WHAT NEEDS TO BE DONE >> Gather up every line from the entries below that uses the word "title".

(Saved data entries)
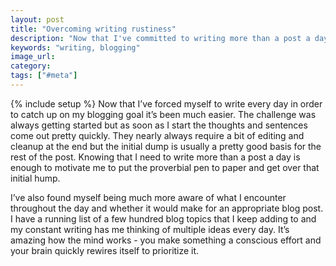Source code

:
 ```yaml
---
layout: post
title: "Overcoming writing rustiness"
description: "Now that I've committed to writing more than a post a day until the end of the year it's gotten easier to just write. My brain has adapted itself to the task."
keywords: "writing, blogging"
image_url:
category:
tags: ["#meta"]
---
```

{% include setup %}
Now that I’ve forced myself to write every day in order to catch up on my blogging goal it’s been much easier. The challenge was always getting started but as soon as I start the thoughts and sentences come out pretty quickly. They nearly always require a bit of editing and cleanup at the end but the initial dump is usually a pretty good basis for the rest of the post. Knowing that I need to write more than a post a day is enough to motivate me to put the proverbial pen to paper and get over that initial hump.

I’ve also found myself being much more aware of what I encounter throughout the day and whether it would make for an appropriate blog post. I have a running list of a few hundred blog topics that I keep adding to and my constant writing has me thinking of multiple ideas every day. It’s amazing how the mind works - you make something a conscious effort and your brain quickly rewires itself to prioritize it.

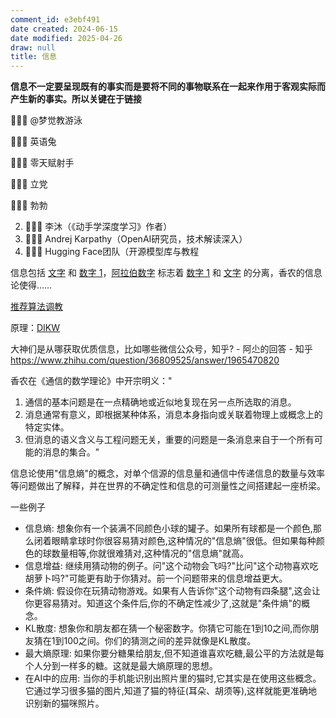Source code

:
 ```yaml
---
comment_id: e3ebf491
date created: 2024-06-15
date modified: 2025-04-26
draw: null
title: 信息
---
```

**信息不一定要呈现既有的事实而是要将不同的事物联系在一起来作用于客观实际而产生新的事实。所以关键在于链接**

<!-- more -->

👨🏻‍💻 @梦觉教游泳

👨🏻‍💻 英语兔

👨🏻‍💻 零天赋射手

👨🏻‍💻 立党

👨🏻‍💻 勃勃

  2. 👨🏻‍💻 李沐（《动手学深度学习》作者）
  3. 👨🏻‍💻 Andrej Karpathy（OpenAI研究员，技术解读深入）
  4. 👨🏻‍💻 Hugging Face团队（开源模型库与教程

信息包括 [文字](2%20第二大脑/1%20宇宙概念树/形式科学、数学科学/数学/文字.md) 和 [数字 1](数字%201.md)，[阿拉伯数字](2%20第二大脑/1%20宇宙概念树/形式科学、数学科学/数学/阿拉伯数字.md) 标志着 [数字 1](数字%201.md) 和 [文字](2%20第二大脑/1%20宇宙概念树/形式科学、数学科学/数学/文字.md) 的分离，香农的信息论使得……

[推荐算法调教](推荐算法调教.md)

原理：[DIKW](DIKW.md)

大神们是从哪获取优质信息，比如哪些微信公众号，知乎? - 阿尐的回答 - 知乎  
https://www.zhihu.com/question/36809525/answer/1965470820

香农在《通信的数学理论》中开宗明义："

1. 通信的基本问题是在一点精确地或近似地复现在另一点所选取的消息。
2. 消息通常有意义，即根据某种体系，消息本身指向或关联着物理上或概念上的特定实体。
3. 但消息的语义含义与工程问题无关，重要的问题是一条消息来自于一个所有可能的消息的集合。"

信息论使用"信息熵"的概念，对单个信源的信息量和通信中传递信息的数量与效率等问题做出了解释，并在世界的不确定性和信息的可测量性之间搭建起一座桥梁。

一些例子

- 信息熵: 想象你有一个装满不同颜色小球的罐子。如果所有球都是一个颜色,那么闭着眼睛拿球时你很容易猜对颜色,这种情况的"信息熵"很低。但如果每种颜色的球数量相等,你就很难猜对,这种情况的"信息熵"就高。
- 信息增益: 继续用猜动物的例子。问"这个动物会飞吗?"比问"这个动物喜欢吃胡萝卜吗?"可能更有助于你猜对。前一个问题带来的信息增益更大。
- 条件熵: 假设你在玩猜动物游戏。如果有人告诉你"这个动物有四条腿",这会让你更容易猜对。知道这个条件后,你的不确定性减少了,这就是"条件熵"的概念。
- KL散度: 想象你和朋友都在猜一个秘密数字。你猜它可能在1到10之间,而你朋友猜在1到100之间。你们的猜测之间的差异就像是KL散度。
- 最大熵原理: 如果你要分糖果给朋友,但不知道谁喜欢吃糖,最公平的方法就是每个人分到一样多的糖。这就是最大熵原理的思想。
- 在AI中的应用: 当你的手机能识别出照片里的猫时,它其实是在使用这些概念。它通过学习很多猫的图片,知道了猫的特征(耳朵、胡须等),这样就能更准确地识别新的猫咪照片。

ANSWER TO THIS TASK >>
title: "Overcoming writing rustiness"
title: 信息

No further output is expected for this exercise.